In order to address these issues, and particularly the evolving cyber threats that agencies face every day, the federal government will need to make cyber security talent recruitment and retention a key priority in 2015, as Federal News Radio recently reported.
“The government now possesses more raw data than ever.”
The news source highlighted several factors which are driving cyber security talent needs within the federal government. First and most obviously, the government now possesses more raw data than ever, with a growing amount of information coming in every day. A tremendous amount of this data could prove useful to a range of cyber attackers, from state-sponsored hackers to financially-driven cyber criminals.
At the same time, hackers are growing in number and becoming increasingly sophisticated in their efforts. Consequently, the federal government – and virtually every other high-profile organization – needs to embrace proactive policies to stay one step ahead of cyber threats.
Accompanying these trends is a top-level focus on cyber security throughout the government. The source pointed out that President Barack Obama has earned the nickname the “Cyber War President.” As a result of the president and other federal leader’s efforts, the U.S. Cyber Command will soon see its manpower increase fivefold, while federal law enforcement agencies are focusing more on bringing cyber security experts into their ranks.
Recruiting and retaining talent
As Federal News Radio emphasized, though, these efforts alone are not sufficient to solve the federal government’s cyber security talent shortage. To this end, new policies are needed.

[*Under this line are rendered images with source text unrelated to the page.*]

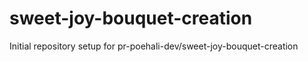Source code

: # sweet-joy-bouquet-creation

Initial repository setup for pr-poehali-dev/sweet-joy-bouquet-creation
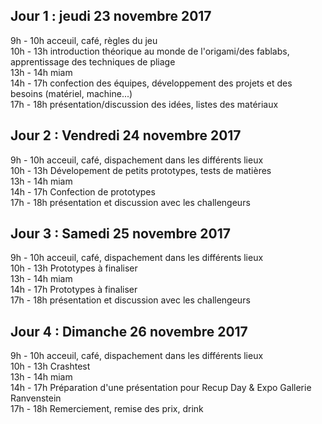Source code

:## Jour 1 : jeudi 23 novembre 2017

9h - 10h acceuil, café, règles du jeu    
10h - 13h introduction théorique au monde de l'origami/des fablabs, apprentissage des techniques de pliage     
13h - 14h miam     
14h - 17h confection des équipes, développement des projets et des besoins (matériel, machine...)     
17h - 18h présentation/discussion des idées, listes des matériaux     

## Jour 2 : Vendredi 24 novembre 2017

9h - 10h acceuil, café, dispachement dans les différents lieux     
10h - 13h Dévelopement de petits prototypes, tests de matières     
13h - 14h miam     
14h - 17h Confection de prototypes     
17h - 18h présentation et discussion avec les challengeurs     

## Jour 3 : Samedi 25 novembre 2017
9h - 10h acceuil, café, dispachement dans les différents lieux     
10h - 13h Prototypes à finaliser     
13h - 14h miam     
14h - 17h Prototypes à finaliser     
17h - 18h présentation et discussion avec les challengeurs     

## Jour 4 : Dimanche 26 novembre 2017
9h - 10h acceuil, café, dispachement dans les différents lieux     
10h - 13h Crashtest     
13h - 14h miam     
14h - 17h Préparation d'une présentation pour Recup Day & Expo Gallerie Ranvenstein     
17h - 18h Remerciement, remise des prix, drink     

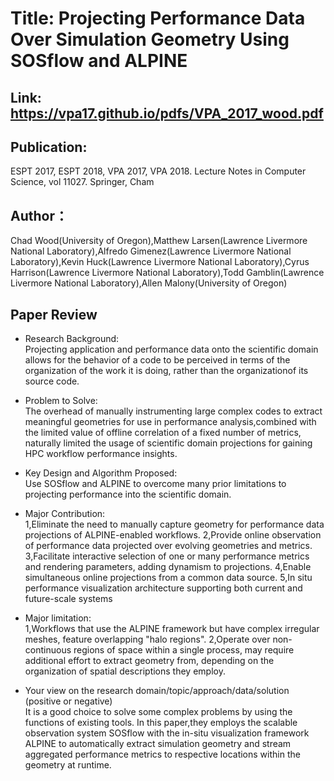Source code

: # Title: Projecting Performance Data Over Simulation Geometry Using SOSflow and ALPINE
## Link: https://vpa17.github.io/pdfs/VPA_2017_wood.pdf
## Publication:  
ESPT 2017, ESPT 2018, VPA 2017, VPA 2018. Lecture Notes in Computer Science, vol 11027. Springer, Cham
## Author：  
Chad Wood(University of Oregon),Matthew Larsen(Lawrence Livermore National Laboratory),Alfredo Gimenez(Lawrence Livermore National Laboratory),Kevin Huck(Lawrence Livermore National Laboratory),Cyrus Harrison(Lawrence Livermore National Laboratory),Todd Gamblin(Lawrence Livermore National Laboratory),Allen Malony(University of Oregon)
## Paper Review

* Research Background:  
Projecting application and performance data onto the scientific domain allows for the behavior of a code to be perceived in terms of
the organization of the work it is doing, rather than the organizationof its source code. 

* Problem to Solve:  
The overhead of manually instrumenting large complex codes to extract meaningful geometries for use in performance analysis,combined with the limited value of offline correlation of a fixed number of metrics, naturally limited the usage of scientific domain projections for gaining HPC workflow performance insights.

* Key Design and Algorithm Proposed:  
Use SOSflow and ALPINE to overcome many prior limitations to projecting performance into the scientific domain.

* Major Contribution:  
1,Eliminate the need to manually capture geometry for performance data projections of ALPINE-enabled workflows.
2,Provide online observation of performance data projected over evolving geometries and metrics.
3,Facilitate interactive selection of one or many performance metrics and rendering parameters, adding dynamism to projections.
4,Enable simultaneous online projections from a common data source.
5,In situ performance visualization architecture supporting both current and future-scale systems

* Major limitation:  
1,Workflows that use the ALPINE framework but have complex irregular meshes, feature overlapping "halo regions".
2,Operate over non-continuous regions of space within a single process, may require additional effort to extract geometry from, depending on the organization of spatial descriptions they employ.

* Your view on the research domain/topic/approach/data/solution (positive or negative)  
It is a good choice to solve some complex problems by using the functions of existing tools. In this paper,they employs the scalable observation system SOSflow with the in-situ visualization framework ALPINE to automatically extract simulation geometry and stream aggregated performance metrics to respective locations within the geometry at runtime.
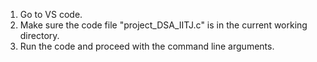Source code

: 1. Go to VS code.
2. Make sure the code file "project_DSA_IITJ.c" is in the current working directory.
3. Run the code and proceed with the command line arguments.
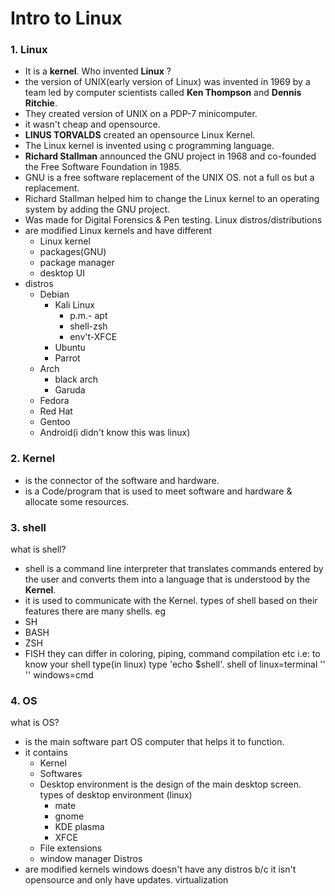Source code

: # Intro to Linux
### 1. Linux
- It is a **kernel**.
Who invented **Linux** ?
- the version of UNIX(early version of Linux) was invented in 1969 by a team led by computer scientists called **Ken Thompson** and **Dennis Ritchie**.
- They created version of UNIX on a PDP-7 minicomputer.
- it wasn't cheap and opensource.
- **LINUS TORVALDS** created an opensource Linux Kernel.
-  The Linux kernel is invented using c programming language.
- **Richard Stallman** announced the GNU project in 1968 and co-founded the Free Software Foundation in 1985. 
- GNU is a free software replacement of the UNIX OS. not a full os but a replacement. 
- Richard Stallman helped him to change the Linux kernel to an operating system by adding the GNU project.
- Was made for Digital Forensics & Pen testing.
Linux distros/distributions
- are modified Linux kernels and have different
	- Linux kernel
	- packages(GNU)
	- package manager
	- desktop UI
- distros
	- Debian
		- Kali Linux
			- p.m.- apt
			- shell-zsh
			- env't-XFCE
		- Ubuntu
		- Parrot
	- Arch
		- black arch
		- Garuda
	- Fedora
	- Red Hat
	- Gentoo
	- Android(i didn't know this was linux)
### 2. Kernel
- is the connector of the software and hardware.
- is a Code/program that is used to meet software and hardware & allocate some resources.
### 3. shell
what is shell?
- shell is a command line interpreter that translates commands entered by the user and converts them into  a language that is understood by the **Kernel**.
- it is used to communicate with the Kernel.
types of shell
based on their features there are many shells. eg
- SH
- BASH
- ZSH
- FISH
they can differ in coloring, piping, command compilation etc
i.e: to know your shell type(in linux) type 'echo $shell'.
shell of linux=terminal
''        '' windows=cmd
### 4. OS
what is OS?
- is the main software part OS computer that helps it to function.
- it contains 
	- Kernel
	- Softwares
	- Desktop environment
		is the design of the main desktop screen.
		types of desktop environment (linux)
		- mate
		- gnome
		- KDE plasma
		- XFCE
	- File extensions
	- window manager
Distros
- are modified kernels
windows doesn't have any distros b/c it isn't opensource and only have updates.
virtualization 


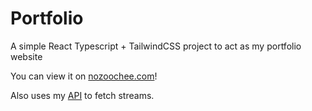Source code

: # Portfolio
A simple React Typescript + TailwindCSS project to act as my portfolio website

You can view it on [nozoochee.com](https://www.nozoochee.com/)!

Also uses my [API](https://github.com/Nozoochee/twitch-express) to fetch streams.
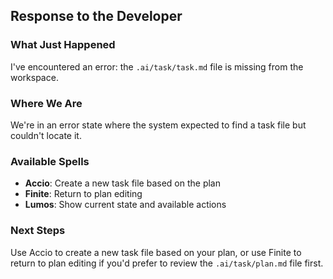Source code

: ## Response to the Developer

### What Just Happened

I've encountered an error: the `.ai/task/task.md` file is missing from the workspace.

### Where We Are

We're in an error state where the system expected to find a task file but couldn't locate it.

### Available Spells

- **Accio**: Create a new task file based on the plan
- **Finite**: Return to plan editing
- **Lumos**: Show current state and available actions

### Next Steps

Use Accio to create a new task file based on your plan, or use Finite to return to plan editing if you'd prefer to review the `.ai/task/plan.md` file first.
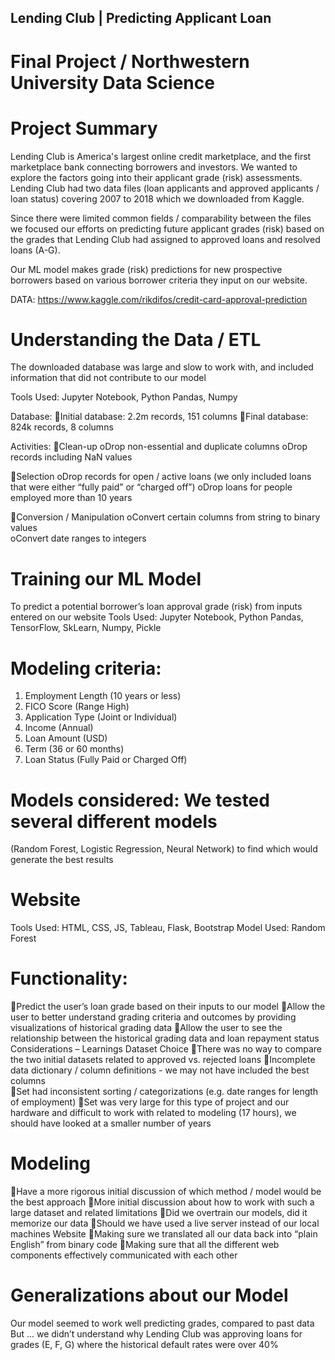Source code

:## Lending Club | Predicting Applicant Loan
# Final Project / Northwestern University Data Science

# Project Summary
Lending Club is America's largest online credit marketplace, and the first 
marketplace bank connecting borrowers and investors. We wanted to 
explore the factors going into their  applicant grade (risk) assessments.
Lending Club had two data files (loan applicants and approved applicants / 
loan status) covering 2007 to 2018 which we downloaded from Kaggle.  

Since there were limited common fields / comparability between the files 
we focused our efforts on predicting future applicant grades (risk) based on
the grades that Lending Club had assigned to approved loans and resolved
loans (A-G).

Our ML model makes grade (risk) predictions for new prospective 
borrowers based on various borrower criteria they input on our website.

DATA: https://www.kaggle.com/rikdifos/credit-card-approval-prediction

# Understanding the Data / ETL
The downloaded database was large and slow to work with, and 
included information that did not contribute to our model

Tools Used: Jupyter Notebook, Python Pandas, Numpy

Database: 
Initial database:  2.2m records, 151 columns
Final database:  824k records, 8 columns

Activities:
Clean-up
oDrop non-essential and duplicate columns 
oDrop records including NaN values

Selection
oDrop records for open / active loans (we only included 
loans that were either “fully paid” or “charged off”) 
oDrop loans for people employed more than 10 years

Conversion / Manipulation
oConvert certain columns from string to binary values    
oConvert date ranges to integers

# Training our ML Model
To predict a potential borrower’s loan approval grade (risk) from 
inputs entered on our website
Tools Used: Jupyter Notebook, Python Pandas, TensorFlow, SkLearn, Numpy, Pickle

# Modeling criteria:  
1. Employment Length (10 years or less)
2. FICO Score (Range High) 
3. Application Type (Joint or Individual)
4. Income (Annual)
5. Loan Amount (USD)
6. Term (36 or 60 months)
7. Loan Status (Fully Paid or Charged Off) 
# Models considered:  We tested several different models 
(Random Forest, Logistic Regression, Neural Network) to find which would generate the best results 

# Website
Tools Used:  HTML, CSS, JS, Tableau, Flask, Bootstrap
Model Used:  Random Forest
# Functionality:
Predict the user’s loan grade based on their inputs to our model
Allow the user to better understand grading criteria and 
outcomes by providing visualizations of historical grading data 
Allow the user to see the relationship between the historical 
grading data and loan repayment status 
Considerations – Learnings
Dataset Choice
There was no way to compare the two initial datasets related
to approved vs. rejected loans
Incomplete data dictionary / column definitions - we may not
have included the best columns  
Set had inconsistent sorting / categorizations (e.g. date 
ranges for length of employment)
Set was very large for this type of project and our hardware 
and difficult  to work with related to modeling (17 hours), we 
should have looked at a smaller number of years 
# Modeling
Have a more rigorous initial discussion of which method / 
model would be the best approach
More initial discussion about how to work with such a large 
dataset and related limitations
Did we overtrain our models, did it memorize our data
Should we have used a live server instead of our local 
machines
Website
Making sure we translated all our data back into “plain 
English” from binary code
Making sure that all the different web components 
effectively communicated with each other 

# Generalizations about our Model
Our model seemed to work well predicting grades, compared to past data
But ... we didn’t understand why Lending Club was approving loans for 
grades (E, F, G) where the historical default rates were over 40%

For example, the source predicted that agencies will do more to recruit younger cyber security professionals. Currently, millennials comprise only 16 percent of the federal workforce, while almost half of workers are nearing retirement, according to an Office of Personnel Management report. These younger workers have the potential to improve federal cyber security not just now, but for years to come. However, for this to be the case, agencies will need to offer these individuals possible career paths, rather than jobs with little to no room for advancement.
These developments have significant implications for cyber security professionals. The federal government’s growing commitment toward attracting and retaining cyber security talent opens up a wide array of new opportunities for qualified personnel in this space. As The Wall Street Journal recently highlighted, the government’s cyber security woes are due not just to an insufficient focus on this issue, but also a lack of available talent. Clearly, then, those who have the requisite skills and credentials will find themselves heavily in demand for promising federal positions in 2015 and beyond.